_Document images with source code_

####################

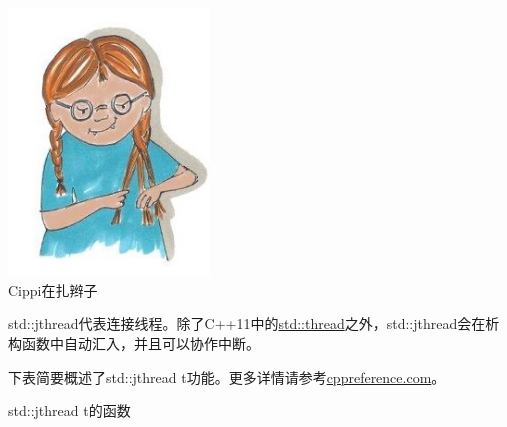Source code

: \begin{center}
\includegraphics[width=0.4\textwidth]{content/3/chapter6/images/24.png}\\
Cippi在扎辫子
\end{center}

std::jthread代表连接线程。除了C++11中的\href{https://en.cppreference.com/w/cpp/thread/thread}{std::thread}之外，std::jthread会在析构函数中自动汇入，并且可以协作中断。

下表简要概述了std::jthread t功能。更多详情请参考\href{https://en.cppreference.com/w/cpp/thread/jthread}{cppreference.com}。

\begin{center}
std::jthread t的函数
\end{center}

####################

What is needed is a verbatim copy of the entries, leaving out any pictures.

Source code

: \begin{center}
\includegraphics[width=0.4\textwidth]{content/3/chapter6/images/24.png}\\
Cippi在扎辫子
\end{center}

std::jthread代表连接线程。除了C++11中的\href{https://en.cppreference.com/w/cpp/thread/thread}{std::thread}之外，std::jthread会在析构函数中自动汇入，并且可以协作中断。

下表简要概述了std::jthread t功能。更多详情请参考\href{https://en.cppreference.com/w/cpp/thread/jthread}{cppreference.com}。

\begin{center}
std::jthread t的函数
\end{center}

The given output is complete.